TASK INSTRUCTIONS — Reproduce the data below word for word.

Content starts

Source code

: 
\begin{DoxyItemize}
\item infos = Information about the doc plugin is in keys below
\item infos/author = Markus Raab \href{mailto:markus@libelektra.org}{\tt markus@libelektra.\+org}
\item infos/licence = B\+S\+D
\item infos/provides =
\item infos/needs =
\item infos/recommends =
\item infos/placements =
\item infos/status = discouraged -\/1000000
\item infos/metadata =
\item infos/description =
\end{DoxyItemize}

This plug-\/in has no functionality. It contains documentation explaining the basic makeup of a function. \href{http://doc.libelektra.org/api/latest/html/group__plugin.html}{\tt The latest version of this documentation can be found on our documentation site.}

Content ends

SOLUTION BELOW —
Source code

: 
\begin{DoxyItemize}
\item infos = Information about the doc plugin is in keys below
\item infos/author = Markus Raab \href{mailto:markus@libelektra.org}{\tt markus@libelektra.\+org}
\item infos/licence = B\+S\+D
\item infos/provides =
\item infos/needs =
\item infos/recommends =
\item infos/placements =
\item infos/status = discouraged -\/1000000
\item infos/metadata =
\item infos/description =
\end{DoxyItemize}

This plug-\/in has no functionality. It contains documentation explaining the basic makeup of a function. \href{http://doc.libelektra.org/api/latest/html/group__plugin.html}{\tt The latest version of this documentation can be found on our documentation site.}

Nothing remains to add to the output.